Well, what our critics don’t seem to understand is that we are not interested in a system which, by its very design, perpetuates Democratic Party hegemony in the City of Albany (or beyond). Don’t get us wrong, we think the modern-day GOP is a rabidly corrupt and authoritarian movement, and we’d sooner walk barefoot on broken glass than cast a vote for a 21st-Century Republican. But, quite frankly, the existing party primary system has given us plenty of Republicans in Democratic clothes over the years — including a number of current Albany County officeholders —and, in our view, the whole “Vote Blue, No Matter Who” mantra has played a huge role in getting us where we are in this fraught moment. We’re long past believing that Democrats are going to save us, or that every candidate with a big D next to their name is worthy of our support. We’re sick of pulling the lever for better of two devils, and we want a choice between a variety of candidates who need to work for every vote, instead of relying on the shorthand of a party imprimatur to tell us what the candidate supposedly believes.

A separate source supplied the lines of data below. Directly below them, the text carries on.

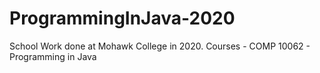 # ProgrammingInJava-2020
School Work done at Mohawk College in 2020. Courses - COMP 10062 - Programming in Java 
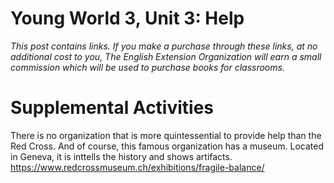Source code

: # Young World 3, Unit 3: Help

*This post contains links. If you make a purchase through these links, at no additional cost to you, The English Extension Organization will earn a small commission which will be used to purchase books for classrooms.*


# Supplemental Activities

There is no organization that is more quintessential to provide help than the Red Cross.  And of course, this famous organization has a museum.  Located in Geneva, it is inttells the history and shows artifacts.  https://www.redcrossmuseum.ch/exhibitions/fragile-balance/

<!--stackedit_data:
eyJoaXN0b3J5IjpbNjc1MzEzMjIwLC0zMDcxODE5NDQsNzE0Nj
A3MDIxLDMwNDQzNjEyOF19
-->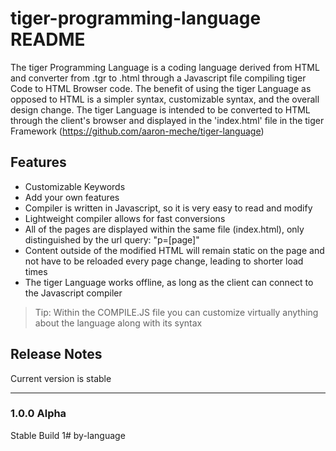 # tiger-programming-language README

The tiger Programming Language is a coding language derived from HTML and converter from .tgr to .html through a Javascript file compiling tiger Code to HTML Browser code. The benefit of using the tiger Language as opposed to HTML is a simpler syntax, customizable syntax, and the overall design change. The tiger Language is intended to be converted to HTML through the client's browser and displayed in the 'index.html' file in the tiger Framework (https://github.com/aaron-meche/tiger-language)

## Features

- Customizable Keywords
- Add your own features
- Compiler is written in Javascript, so it is very easy to read and modify
- Lightweight compiler allows for fast conversions
- All of the pages are displayed within the same file (index.html), only distinguished by the url query: "p=[page]"
- Content outside of the modified HTML will remain static on the page and not have to be reloaded every page change, leading to shorter load times
- The tiger Language works offline, as long as the client can connect to the Javascript compiler

> Tip: Within the COMPILE.JS file you can customize virtually anything about the language along with its syntax

## Release Notes

Current version is stable

---

### 1.0.0 Alpha

Stable Build 1# by-language
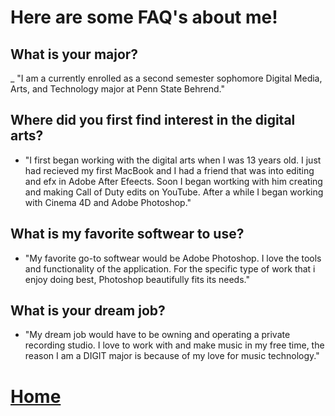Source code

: # Here are some FAQ's about me!

## What is your major?
_ "I am a currently enrolled as a second semester sophomore Digital Media, Arts, and Technology major at Penn State Behrend."  

## Where did you first find interest in the digital arts?
- "I first began working with the digital arts when I was 13 years old. I just had recieved my first MacBook and I had a friend that was into editing and efx in Adobe After Efeects. Soon I began wortking with him creating and making Call of Duty edits on YouTube. After a while I began working with Cinema 4D and Adobe Photoshop."

## What is my favorite softwear to use?
- "My favorite go-to softwear would be Adobe Photoshop. I love the tools and functionality of the application. For the specific type of work that i enjoy doing best, Photoshop beautifully fits its needs."

## What is your dream job?
- "My dream job would have to be owning and operating a private recording studio. I love to work with and make music in my free time, the reason I am a DIGIT major is because of my love for music technology."

# [Home](index.md)
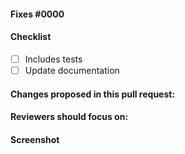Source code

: #### Fixes #0000

#### Checklist

- [ ] Includes tests
- [ ] Update documentation

<!-- Our build will run when you open this PR. -->

#### Changes proposed in this pull request:

<!-- Fill this out. -->

#### Reviewers should focus on:

<!-- Fill this out. -->

#### Screenshot

<!-- Include an image of the most relevant user-facing change, if any. -->
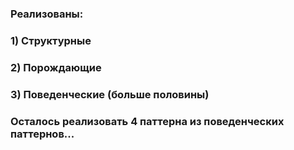 ### Реализованы: 
### 1) Структурные
### 2) Порождающие 
### 3) Поведенческие (больше половины)
### Осталось реализовать 4 паттерна из поведенческих паттернов...
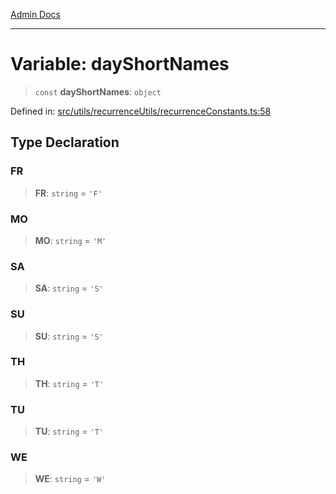 [Admin Docs](/)

***

# Variable: dayShortNames

> `const` **dayShortNames**: `object`

Defined in: [src/utils/recurrenceUtils/recurrenceConstants.ts:58](https://github.com/PalisadoesFoundation/talawa-admin/blob/main/src/utils/recurrenceUtils/recurrenceConstants.ts#L58)

## Type Declaration

### FR

> **FR**: `string` = `'F'`

### MO

> **MO**: `string` = `'M'`

### SA

> **SA**: `string` = `'S'`

### SU

> **SU**: `string` = `'S'`

### TH

> **TH**: `string` = `'T'`

### TU

> **TU**: `string` = `'T'`

### WE

> **WE**: `string` = `'W'`
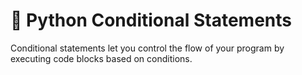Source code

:# 🧭 Python Conditional Statements 

Conditional statements let you control the flow of your program by executing code blocks based on conditions.
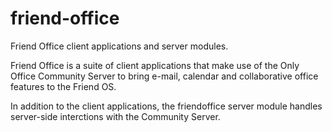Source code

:# friend-office
Friend Office client applications and server modules.

Friend Office is a suite of client applications that make use of the Only Office Community Server to bring e-mail, calendar and collaborative office features to the Friend OS.

In addition to the client applications, the friendoffice server module handles server-side interctions with the Community Server.
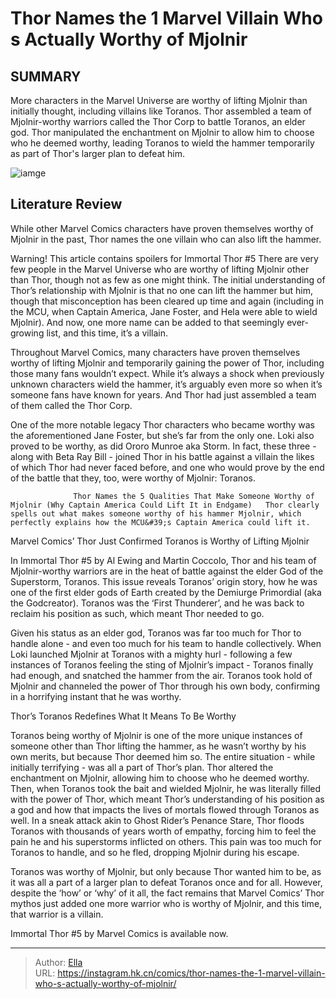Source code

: # Thor Names the 1 Marvel Villain Who s Actually Worthy of Mjolnir


## SUMMARY 



  More characters in the Marvel Universe are worthy of lifting Mjolnir than initially thought, including villains like Toranos.   Thor assembled a team of Mjolnir-worthy warriors called the Thor Corp to battle Toranos, an elder god.   Thor manipulated the enchantment on Mjolnir to allow him to choose who he deemed worthy, leading Toranos to wield the hammer temporarily as part of Thor&#39;s larger plan to defeat him.  

![iamge](https://static1.srcdn.com/wordpress/wp-content/uploads/2024/01/thor-villain-worthy-mjolnir.jpg)

## Literature Review

While other Marvel Comics characters have proven themselves worthy of Mjolnir in the past, Thor names the one villain who can also lift the hammer. 




Warning! This article contains spoilers for Immortal Thor #5 There are very few people in the Marvel Universe who are worthy of lifting Mjolnir other than Thor, though not as few as one might think. The initial understanding of Thor’s relationship with Mjolnir is that no one can lift the hammer but him, though that misconception has been cleared up time and again (including in the MCU, when Captain America, Jane Foster, and Hela were able to wield Mjolnir). And now, one more name can be added to that seemingly ever-growing list, and this time, it’s a villain.




Throughout Marvel Comics, many characters have proven themselves worthy of lifting Mjolnir and temporarily gaining the power of Thor, including those many fans wouldn’t expect. While it’s always a shock when previously unknown characters wield the hammer, it’s arguably even more so when it’s someone fans have known for years. And Thor had just assembled a team of them called the Thor Corp.

          

One of the more notable legacy Thor characters who became worthy was the aforementioned Jane Foster, but she’s far from the only one. Loki also proved to be worthy, as did Ororo Munroe aka Storm. In fact, these three - along with Beta Ray Bill - joined Thor in his battle against a villain the likes of which Thor had never faced before, and one who would prove by the end of the battle that they, too, were worthy of Mjolnir: Toranos.




                  Thor Names the 5 Qualities That Make Someone Worthy of Mjolnir (Why Captain America Could Lift It in Endgame)   Thor clearly spells out what makes someone worthy of his hammer Mjolnir, which perfectly explains how the MCU&#39;s Captain America could lift it.   


 Marvel Comics’ Thor Just Confirmed Toranos is Worthy of Lifting Mjolnir 
          

In Immortal Thor #5 by Al Ewing and Martin Coccolo, Thor and his team of Mjolnir-worthy warriors are in the heat of battle against the elder God of the Superstorm, Toranos. This issue reveals Toranos’ origin story, how he was one of the first elder gods of Earth created by the Demiurge Primordial (aka the Godcreator). Toranos was the ‘First Thunderer’, and he was back to reclaim his position as such, which meant Thor needed to go.

Given his status as an elder god, Toranos was far too much for Thor to handle alone - and even too much for his team to handle collectively. When Loki launched Mjolnir at Toranos with a mighty hurl - following a few instances of Toranos feeling the sting of Mjolnir’s impact - Toranos finally had enough, and snatched the hammer from the air. Toranos took hold of Mjolnir and channeled the power of Thor through his own body, confirming in a horrifying instant that he was worthy.






 Thor’s Toranos Redefines What It Means To Be Worthy 
         

Toranos being worthy of Mjolnir is one of the more unique instances of someone other than Thor lifting the hammer, as he wasn’t worthy by his own merits, but because Thor deemed him so. The entire situation - while initially terrifying - was all a part of Thor’s plan. Thor altered the enchantment on Mjolnir, allowing him to choose who he deemed worthy. Then, when Toranos took the bait and wielded Mjolnir, he was literally filled with the power of Thor, which meant Thor’s understanding of his position as a god and how that impacts the lives of mortals flowed through Toranos as well. In a sneak attack akin to Ghost Rider’s Penance Stare, Thor floods Toranos with thousands of years worth of empathy, forcing him to feel the pain he and his superstorms inflicted on others. This pain was too much for Toranos to handle, and so he fled, dropping Mjolnir during his escape.




Toranos was worthy of Mjolnir, but only because Thor wanted him to be, as it was all a part of a larger plan to defeat Toranos once and for all. However, despite the ‘how’ or ‘why’ of it all, the fact remains that Marvel Comics’ Thor mythos just added one more warrior who is worthy of Mjolnir, and this time, that warrior is a villain.

Immortal Thor #5 by Marvel Comics is available now.



---

> Author: [Ella](https://instagram.hk.cn/)  
> URL: https://instagram.hk.cn/comics/thor-names-the-1-marvel-villain-who-s-actually-worthy-of-mjolnir/  

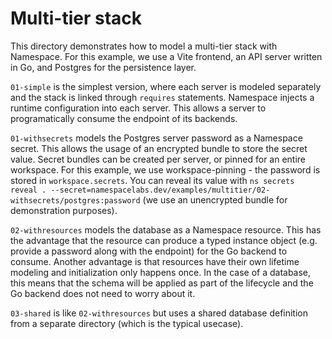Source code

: # Multi-tier stack

This directory demonstrates how to model a multi-tier stack with Namespace.
For this example, we use a Vite frontend, an API server written in Go, and Postgres for the persistence layer.

`01-simple` is the simplest version, where each server is modeled separately and the stack is linked through `requires` statements.
Namespace injects a runtime configuration into each server. This allows a server to programatically consume the endpoint of its backends.

`01-withsecrets` models the Postgres server password as a Namespace secret.
This allows the usage of an encrypted bundle to store the secret value.
Secret bundles can be created per server, or pinned for an entire workspace.
For this example, we use workspace-pinning - the password is stored in `workspace.secrets`.
You can reveal its value with `ns secrets reveal . --secret=namespacelabs.dev/examples/multitier/02-withsecrets/postgres:password` (we use an unencrypted bundle for demonstration purposes).

`02-withresources` models the database as a Namespace resource.
This has the advantage that the resource can produce a typed instance object (e.g. provide a password along with the endpoint) for the Go backend to consume.
Another advantage is that resources have their own lifetime modeling and initialization only happens once.
In the case of a database, this means that the schema will be applied as part of the lifecycle and the Go backend does not need to worry about it.

`03-shared` is like `02-withresources` but uses a shared database definition from a separate directory (which is the typical usecase).
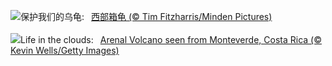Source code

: ![](https://www.bing.com/th?id=OHR.WesternBoxTurtle_ZH-CN6203163704_UHD.jpg&w=1000)保护我们的乌龟:&nbsp;&ensp;[西部箱龟 (© Tim Fitzharris/Minden Pictures)](https://www.bing.com/th?id=OHR.WesternBoxTurtle_ZH-CN6203163704_UHD.jpg)
<br><br/>
![](https://www.bing.com/th?id=OHR.BiodiverseCostaRica_EN-US2611109244_UHD.jpg&w=1000)Life in the clouds:&nbsp;&ensp;[Arenal Volcano seen from Monteverde, Costa Rica (© Kevin Wells/Getty Images)](https://www.bing.com/th?id=OHR.BiodiverseCostaRica_EN-US2611109244_UHD.jpg)
<br><br/>
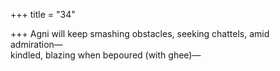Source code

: +++
title = "34"

+++
Agni will keep smashing obstacles, seeking chattels, amid  
admiration—  
kindled, blazing when bepoured (with ghee)—  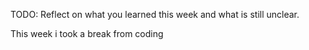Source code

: TODO: Reflect on what you learned this week and what is still unclear.

This week i took a break from coding
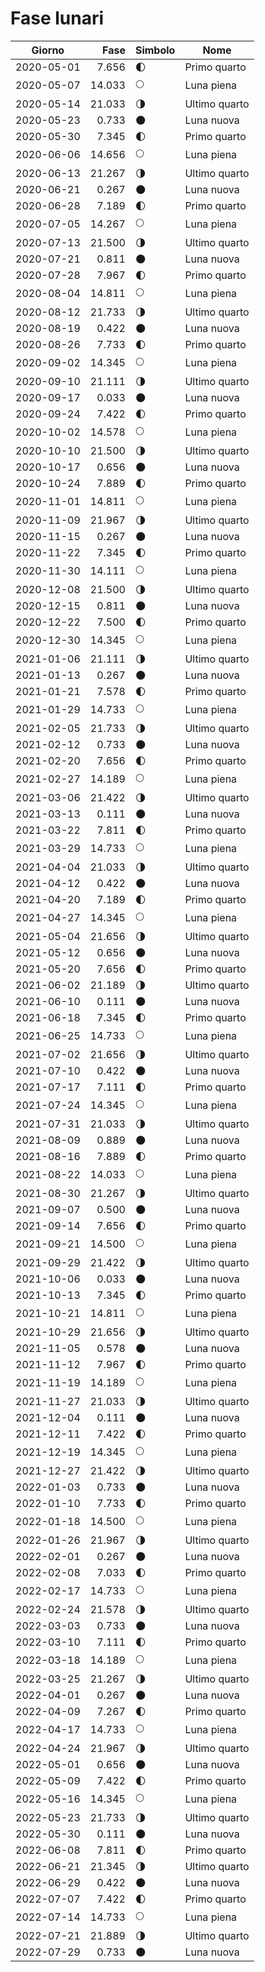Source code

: # Fase lunari

Giorno     | Fase   | Simbolo | Nome
-----------|-------:|---|---
2020-05-01 |  7.656 | 🌓 | Primo quarto
2020-05-07 | 14.033 | 🌕 | Luna piena
2020-05-14 | 21.033 | 🌗 | Ultimo quarto
2020-05-23 |  0.733 | 🌑 | Luna nuova
2020-05-30 |  7.345 | 🌓 | Primo quarto
2020-06-06 | 14.656 | 🌕 | Luna piena
2020-06-13 | 21.267 | 🌗 | Ultimo quarto
2020-06-21 |  0.267 | 🌑 | Luna nuova
2020-06-28 |  7.189 | 🌓 | Primo quarto
2020-07-05 | 14.267 | 🌕 | Luna piena
2020-07-13 | 21.500 | 🌗 | Ultimo quarto
2020-07-21 |  0.811 | 🌑 | Luna nuova
2020-07-28 |  7.967 | 🌓 | Primo quarto
2020-08-04 | 14.811 | 🌕 | Luna piena
2020-08-12 | 21.733 | 🌗 | Ultimo quarto
2020-08-19 |  0.422 | 🌑 | Luna nuova
2020-08-26 |  7.733 | 🌓 | Primo quarto
2020-09-02 | 14.345 | 🌕 | Luna piena
2020-09-10 | 21.111 | 🌗 | Ultimo quarto
2020-09-17 |  0.033 | 🌑 | Luna nuova
2020-09-24 |  7.422 | 🌓 | Primo quarto
2020-10-02 | 14.578 | 🌕 | Luna piena
2020-10-10 | 21.500 | 🌗 | Ultimo quarto
2020-10-17 |  0.656 | 🌑 | Luna nuova
2020-10-24 |  7.889 | 🌓 | Primo quarto
2020-11-01 | 14.811 | 🌕 | Luna piena
2020-11-09 | 21.967 | 🌗 | Ultimo quarto
2020-11-15 |  0.267 | 🌑 | Luna nuova
2020-11-22 |  7.345 | 🌓 | Primo quarto
2020-11-30 | 14.111 | 🌕 | Luna piena
2020-12-08 | 21.500 | 🌗 | Ultimo quarto
2020-12-15 |  0.811 | 🌑 | Luna nuova
2020-12-22 |  7.500 | 🌓 | Primo quarto
2020-12-30 | 14.345 | 🌕 | Luna piena
2021-01-06 | 21.111 | 🌗 | Ultimo quarto
2021-01-13 |  0.267 | 🌑 | Luna nuova
2021-01-21 |  7.578 | 🌓 | Primo quarto
2021-01-29 | 14.733 | 🌕 | Luna piena
2021-02-05 | 21.733 | 🌗 | Ultimo quarto
2021-02-12 |  0.733 | 🌑 | Luna nuova
2021-02-20 |  7.656 | 🌓 | Primo quarto
2021-02-27 | 14.189 | 🌕 | Luna piena
2021-03-06 | 21.422 | 🌗 | Ultimo quarto
2021-03-13 |  0.111 | 🌑 | Luna nuova
2021-03-22 |  7.811 | 🌓 | Primo quarto
2021-03-29 | 14.733 | 🌕 | Luna piena
2021-04-04 | 21.033 | 🌗 | Ultimo quarto
2021-04-12 |  0.422 | 🌑 | Luna nuova
2021-04-20 |  7.189 | 🌓 | Primo quarto
2021-04-27 | 14.345 | 🌕 | Luna piena
2021-05-04 | 21.656 | 🌗 | Ultimo quarto
2021-05-12 |  0.656 | 🌑 | Luna nuova
2021-05-20 |  7.656 | 🌓 | Primo quarto
2021-06-02 | 21.189 | 🌗 | Ultimo quarto
2021-06-10 |  0.111 | 🌑 | Luna nuova
2021-06-18 |  7.345 | 🌓 | Primo quarto
2021-06-25 | 14.733 | 🌕 | Luna piena
2021-07-02 | 21.656 | 🌗 | Ultimo quarto
2021-07-10 |  0.422 | 🌑 | Luna nuova
2021-07-17 |  7.111 | 🌓 | Primo quarto
2021-07-24 | 14.345 | 🌕 | Luna piena
2021-07-31 | 21.033 | 🌗 | Ultimo quarto
2021-08-09 |  0.889 | 🌑 | Luna nuova
2021-08-16 |  7.889 | 🌓 | Primo quarto
2021-08-22 | 14.033 | 🌕 | Luna piena
2021-08-30 | 21.267 | 🌗 | Ultimo quarto
2021-09-07 |  0.500 | 🌑 | Luna nuova
2021-09-14 |  7.656 | 🌓 | Primo quarto
2021-09-21 | 14.500 | 🌕 | Luna piena
2021-09-29 | 21.422 | 🌗 | Ultimo quarto
2021-10-06 |  0.033 | 🌑 | Luna nuova
2021-10-13 |  7.345 | 🌓 | Primo quarto
2021-10-21 | 14.811 | 🌕 | Luna piena
2021-10-29 | 21.656 | 🌗 | Ultimo quarto
2021-11-05 |  0.578 | 🌑 | Luna nuova
2021-11-12 |  7.967 | 🌓 | Primo quarto
2021-11-19 | 14.189 | 🌕 | Luna piena
2021-11-27 | 21.033 | 🌗 | Ultimo quarto
2021-12-04 |  0.111 | 🌑 | Luna nuova
2021-12-11 |  7.422 | 🌓 | Primo quarto
2021-12-19 | 14.345 | 🌕 | Luna piena
2021-12-27 | 21.422 | 🌗 | Ultimo quarto
2022-01-03 |  0.733 | 🌑 | Luna nuova
2022-01-10 |  7.733 | 🌓 | Primo quarto
2022-01-18 | 14.500 | 🌕 | Luna piena
2022-01-26 | 21.967 | 🌗 | Ultimo quarto
2022-02-01 |  0.267 | 🌑 | Luna nuova
2022-02-08 |  7.033 | 🌓 | Primo quarto
2022-02-17 | 14.733 | 🌕 | Luna piena
2022-02-24 | 21.578 | 🌗 | Ultimo quarto
2022-03-03 |  0.733 | 🌑 | Luna nuova
2022-03-10 |  7.111 | 🌓 | Primo quarto
2022-03-18 | 14.189 | 🌕 | Luna piena
2022-03-25 | 21.267 | 🌗 | Ultimo quarto
2022-04-01 |  0.267 | 🌑 | Luna nuova
2022-04-09 |  7.267 | 🌓 | Primo quarto
2022-04-17 | 14.733 | 🌕 | Luna piena
2022-04-24 | 21.967 | 🌗 | Ultimo quarto
2022-05-01 |  0.656 | 🌑 | Luna nuova
2022-05-09 |  7.422 | 🌓 | Primo quarto
2022-05-16 | 14.345 | 🌕 | Luna piena
2022-05-23 | 21.733 | 🌗 | Ultimo quarto
2022-05-30 |  0.111 | 🌑 | Luna nuova
2022-06-08 |  7.811 | 🌓 | Primo quarto
2022-06-21 | 21.345 | 🌗 | Ultimo quarto
2022-06-29 |  0.422 | 🌑 | Luna nuova
2022-07-07 |  7.422 | 🌓 | Primo quarto
2022-07-14 | 14.733 | 🌕 | Luna piena
2022-07-21 | 21.889 | 🌗 | Ultimo quarto
2022-07-29 |  0.733 | 🌑 | Luna nuova
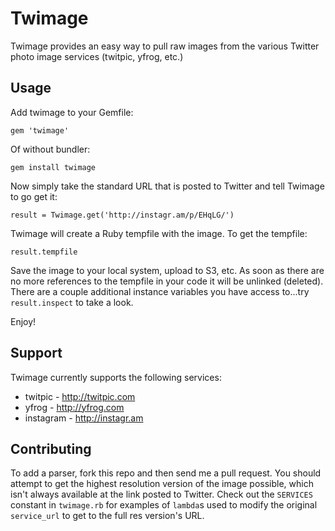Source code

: # Twimage

Twimage provides an easy way to pull raw images from the various Twitter photo image services (twitpic, yfrog, etc.)

## Usage

Add twimage to your Gemfile:

    gem 'twimage'
    
Of without bundler:

    gem install twimage
    
Now simply take the standard URL that is posted to Twitter and tell Twimage to go get it:

    result = Twimage.get('http://instagr.am/p/EHqLG/')
    
Twimage will create a Ruby tempfile with the image. To get the tempfile:

    result.tempfile
    
Save the image to your local system, upload to S3, etc. As soon as there are no more references to the
tempfile in your code it will be unlinked (deleted). There are a couple additional instance variables
you have access to...try `result.inspect` to take a look.

Enjoy!

## Support

Twimage currently supports the following services:

* twitpic - http://twitpic.com
* yfrog - http://yfrog.com
* instagram - http://instagr.am

## Contributing

To add a parser, fork this repo and then send me a pull request. You should attempt to get the highest resolution
version of the image possible, which isn't always available at the link posted to Twitter. Check out the `SERVICES`
constant in `twimage.rb` for examples of `lambda`s used to modify the original `service_url` to get to the full res
version's URL.
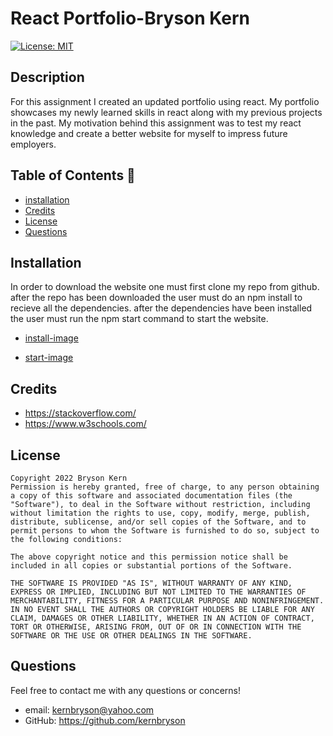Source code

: # React Portfolio-Bryson Kern

[![License: MIT](https://img.shields.io/badge/License-MIT-yellow.svg)](https://opensource.org/licenses/MIT)

## Description

For this assignment I created an updated portfolio using react. My portfolio showcases my newly learned skills in react along with my previous projects in the past. My motivation behind this assignment was to test my react knowledge and create a better website for myself to impress future employers.

## Table of Contents 🧙

- [installation](#installation)
- [Credits](#credits)
- [License](#license)
- [Questions](#Questions)

## Installation

In order to download the website one must first clone my repo from github. after the repo has been downloaded the user must do an npm install to recieve all the dependencies. after the dependencies have been installed the user must run the npm start command to start the website.

- [install-image](/src/components/images/npminstall.png)

- [start-image](/src/components/images/npminstall.png)

## Credits

- https://stackoverflow.com/
- https://www.w3schools.com/

## License

    Copyright 2022 Bryson Kern
    Permission is hereby granted, free of charge, to any person obtaining a copy of this software and associated documentation files (the "Software"), to deal in the Software without restriction, including without limitation the rights to use, copy, modify, merge, publish, distribute, sublicense, and/or sell copies of the Software, and to permit persons to whom the Software is furnished to do so, subject to the following conditions:

    The above copyright notice and this permission notice shall be included in all copies or substantial portions of the Software.

    THE SOFTWARE IS PROVIDED "AS IS", WITHOUT WARRANTY OF ANY KIND, EXPRESS OR IMPLIED, INCLUDING BUT NOT LIMITED TO THE WARRANTIES OF MERCHANTABILITY, FITNESS FOR A PARTICULAR PURPOSE AND NONINFRINGEMENT. IN NO EVENT SHALL THE AUTHORS OR COPYRIGHT HOLDERS BE LIABLE FOR ANY CLAIM, DAMAGES OR OTHER LIABILITY, WHETHER IN AN ACTION OF CONTRACT, TORT OR OTHERWISE, ARISING FROM, OUT OF OR IN CONNECTION WITH THE SOFTWARE OR THE USE OR OTHER DEALINGS IN THE SOFTWARE.

## Questions

Feel free to contact me with any questions or concerns!

- email: kernbryson@yahoo.com
- GitHub: https://github.com/kernbryson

And, not for nothing, but we apparently have more faith in the People than our friends in the Democratic establishment do. Does anyone really believe that a unified election is going to get a Republican elected in the City of Albany? Or that a unified election is somehow more likely than the existing system to get a Centrist Dem elected over a Progressive? We’re not sure the numbers bear that out. In the 2025 Albany Mayoral general election, for example, there were 15,595 votes cast — a pathetic level of voter engagement that ranked choice voting could fix, by the way — and the Republican, Rocco Pezzulo, got 2,035 of them. Dorcey Applyrs got almost the exact same amount of votes in the general that were cast for all the candidates (12,697) in the Democratic mayoral primary earlier in the year. So let’s graft Pezzulo’s general election votes into the Dem primary and postulate where that would get us if it was a ranked-choice unified election:

  • Total Votes - 14,732 (12,697 + 2,035)

    • Applyrs - 6,564 (44.6% of 14,732)

    • Dan Cerutti - 3,513 (23.8%)

    • Pezzulo -2,035 (13.8%)

    • Corey Ellis - 1,340 (9.1%)

    • Carolyn McLaughlin - 930 (6.3%)

    • Candidate Write-In - 240 (1.6%)

If this was the result after the opening round of a ranked-choice unified election, we’d surely need to move on to multiple rounds to see who got to 50% first; Candidate Write-In’s 1.6% won’t get anyone over the top and McLaughlin’s votes likely wouldn’t either, unless nearly all of McLaughlin’s 6.3% went to Applyrs. But what’s abundantly clear is that the armageddon feared by unified-election opponents — that a unified election would facilitate a Republican victory or elevate the Centrist with Republican votes — is pretty far-fetched. Under the above scenario, the only path to victory by the Republican (Pezzulo) or the Centrist (Cerutti) over the Progressive (Applyrs?) is for all 17% of the electorate who had top-ranked Ellis, McLaughlin and Candidate Write-In to ultimately be reallocated to Cerutti and Pezzulo. That’s highly unlikely and, even if that implausible reallocation did happen, either Cerutti or Pezzulo would still need nearly all of the other guy’s votes in ranked-choice round 5 in order to overtake Applyrs and surpass 50%. In other words, the only way Applyrs loses a ranked-choice unified election with these numbers is if the only people to rank her at all are the 44.6% who ranked her first.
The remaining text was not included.